The exchange, then, between Professor Engelsma and Reverend Lanning is too late for the PRC. It should have happened years ago. Professor Engelsma’s arguments will serve two purposes in the denomination, as I see it. 

First, those who could not care less about the doctrinal controversy—or doctrine generally, whether Engelsma’s or Lanning’s—will console themselves that everything is fine in the PRC and that the issue was after all a pack of radical, hyper-Calvinistic, antinomian schismatics who have—finally—been driven out and now are definitely and definitively exposed by Professor Engelsma. Many of these people will cheer without ever having bothered to read the exchange or think about the arguments. It is enough for them that Professor Engelsma has said so.

Second, those who are interested in using Professor Engelsma for their purposes—they did not particularly care for his writing before this but find him useful now—will drive the issue of man’s preceding God in the experience of salvation in a supposed defense of the gospel against nonexistent hyper-Calvinists. It will be an explanation of the fellowship of the covenant that does not in fact do justice to the mutuality of the covenant and the believer’s experience, but which makes the covenant bilateral and is a denial of the unconditionality of the covenant at the point of the believer’s experience and his activity in the covenant. It will be the teaching of man’s preceding God at the vital point of his experience and the assurance of his salvation and God’s love of him. Professor Engelsma’s response will serve no positive purpose for the Protestant Reformed Churches.

Profitable for Development

However, the exchange is very profitable for the Reformed Protestant Churches: the reason for her existence is about covenant fellowship; conscious covenant fellowship; assurance of covenant fellowship; the experience of covenant fellowship. The reason for her existence is about what might be called the mutuality of the covenant and how this is to be explained. I want to thank Professor Engelsma for coming to and stating the heart of the issue between us. Finally, a clear statement about what we have been fighting about for five years.

He dismissed this issue in his protest to Synod 2017. He made it strictly about justification and the exegesis of John 14:6, but the issue of covenant fellowship never went away. Justification in relationship to the covenant is precisely about how the believer has peace with his God, lives in peace with God, and is assured of God’s favor toward him.
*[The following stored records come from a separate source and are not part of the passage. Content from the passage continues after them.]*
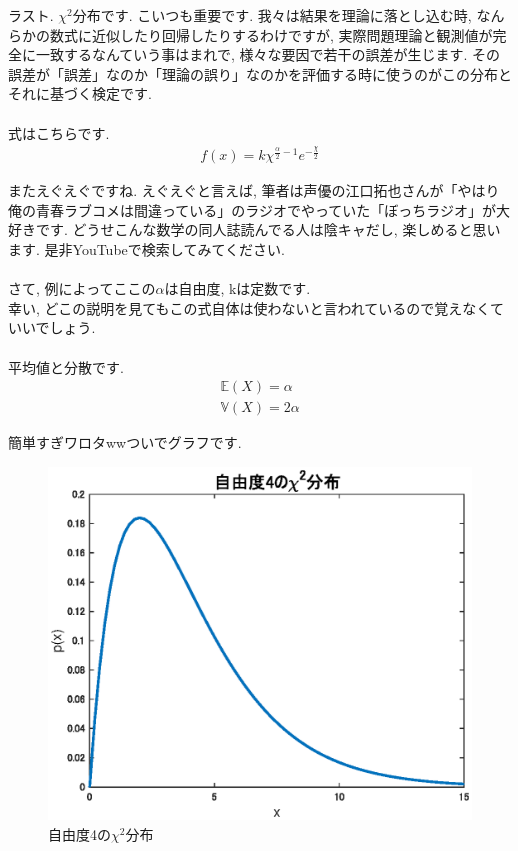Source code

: \documentclass[11pt,a4paper]{ujreport} 	%
\begin{document}
ラスト. $\chi^2$分布です. こいつも重要です. 我々は結果を理論に落とし込む時, なんらかの数式に近似したり回帰したりするわけですが, 実際問題理論と観測値が完全に一致するなんていう事はまれで, 様々な要因で若干の誤差が生じます. その誤差が「誤差」なのか「理論の誤り」なのかを評価する時に使うのがこの分布とそれに基づく検定です. \\
\\
式はこちらです. 
\begin{align}
f(x) = k\chi^{\frac{\alpha}{2}-1}e^{-\frac{\chi}{2}}
\end{align}

またえぐえぐですね. えぐえぐと言えば, 筆者は声優の江口拓也さんが「やはり俺の青春ラブコメは間違っている」のラジオでやっていた「ぼっちラジオ」が大好きです. どうせこんな数学の同人誌読んでる人は陰キャだし, 楽しめると思います. 是非YouTubeで検索してみてください.\\
\\

さて, 例によってここの$\alpha$は自由度, kは定数です.\\

幸い, どこの説明を見てもこの式自体は使わないと言われているので覚えなくていいでしょう.\\
\\

平均値と分散です.
\begin{align}
\mathbb{E}(X) = \alpha \\
\mathbb{V}(X) = 2\alpha
\end{align}

簡単すぎワロタwwついでグラフです.


\begin{figure}[H]
\label{im:chi}
  \centering
  \includegraphics[width=120mm]{../figures/chi2.eps}
  \caption{自由度4の$\chi^2$分布}
\end{figure}
 
\end{document}
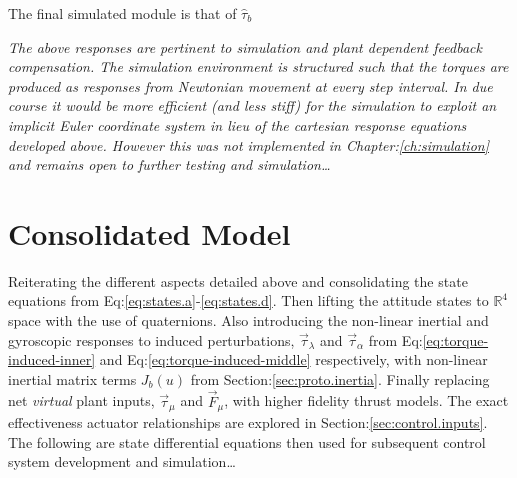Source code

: \par
The final simulated module is that of $\hat{\tau}_b$
\par
\emph{\color{Gray}The above responses are pertinent to simulation and plant dependent feedback compensation. The simulation environment is structured such that the torques are produced as responses from Newtonian movement at every step interval. In due course it would be more efficient (and less stiff) for the simulation to exploit an implicit Euler\cite{physicallybased,multibodydynamics} coordinate system in lieu of the cartesian response equations developed above. However this was not implemented in Chapter:\ref{ch:simulation} and remains open to further testing and simulation\ldots}
\par
\newpage
\section{Consolidated Model}
\label{sec:dynamics.model}
Reiterating the different aspects detailed above and consolidating the state equations from Eq:\ref{eq:states.a}-\ref{eq:states.d}. Then lifting the attitude states to $\mathbb{R}^4$ space with the use of quaternions. Also introducing the non-linear inertial and gyroscopic responses to induced perturbations, $\vec{\tau}_\lambda$ and $\vec{\tau}_\alpha$ from Eq:\ref{eq:torque-induced-inner} and Eq:\ref{eq:torque-induced-middle} respectively, with non-linear inertial matrix terms $J_b(u)$ from Section:\ref{sec:proto.inertia}. Finally replacing net \emph{virtual} plant inputs, $\vec{\tau}_\mu$ and $\vec{F}_\mu$, with higher fidelity thrust models. The exact effectiveness actuator relationships are explored in Section:\ref{sec:control.inputs}. The following are state differential equations then used for subsequent control system development and simulation\ldots
\\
Justification is very much concerned with the believer’s experience and conscious enjoyment of God as his God. John 14:6 is about coming to the Father, and that surely involves this issue of the covenant, for Christ was talking to his disciples, who had grown up with the law of Moses and had been circumcised the eighth day and were all good Jews. They were in the sphere of the covenant. He taught them that in the covenant, initially and always, no man comes to the Father but by Jesus Christ, and no man comes but the one who is drawn by the Father. Christ taught that in covenant fellowship, in its experience, in its enjoyment, in its assurance, and in its mutuality, God is absolutely sovereign, is first, precedes, and draws. Article 26 of the Belgic Confession uses John 14:6 to the same purpose and speaks about the believer’s coming to God through Christ in prayer—covenant fellowship in which the believer draws near to God and communes with the God of his salvation.

The issue always was this matter of the experience of fellowship in the covenant and now especially as that matter comes to a head in such passages as Malachi 3:7, James 4:8, and 2 Chronicles 15:1–7. I lament that Professor Engelsma and I now find ourselves in different churches and on opposite sides of this issue. I do not agree with his analysis of Malachi 3 or the other passages. I will grant him that the passages are talking about the call of the gospel. I will not grant him the rest. But he has sharpened me as no other in this whole controversy over the past five or more years. He has stated the issues clearer and more forcefully than any, and for that he is to be commended. He may insult us that we are merely a pack of the ultra-orthodox, the proverbial two hundred percenters, but with the very forcefulness of his language he agrees with us that this matter is one of truth and lie, orthodoxy and unorthodoxy, and above all is deadly serious—a matter in which the very gospel of Jesus Christ is at stake.

The position that he stakes out is not new. It is perhaps a development, but it is not new. While I was in seminary in his Old Testament history class, he said that the task of a Protestant Reformed minister is to develop the mutuality of the covenant. He said this specifically, as I remember, in connection with our extended treatment of 2 Chronicles 15:1–7. In this instruction he referred favorably to volume 3 of Herman Bavinck’s Reformed Dogmatics and his treatment of the doctrine of the covenant. Professor Engelsma noted at length that Herman Bavinck taught an unconditional covenant. My professor stressed that within that framework of the unconditional character of the covenant controlled by election, there is development to do in the doctrine of the covenant, especially concerning its mutuality. Then he referred to Bavinck’s statement that the covenant, established unilaterally, is destined to become bilateral. Knowing that the word bilateral was for a seminary student in the Protestant Reformed seminary about the same as saying conditional, Professor Engelsma explained that what Bavinck referred to was the mutuality of the covenant. The mutuality of the covenant he laid before me as the work of the Protestant Reformed theologian. I never forgot that. I do not know if I questioned my professor in class regarding that whole matter of Bavinck’s using the word bilateral, but I never forgot the exhortation. There was work to do on the doctrine of the covenant, and it involved what Professor Engelsma called the mutuality of the covenant and what Herman Bavinck called bilateral.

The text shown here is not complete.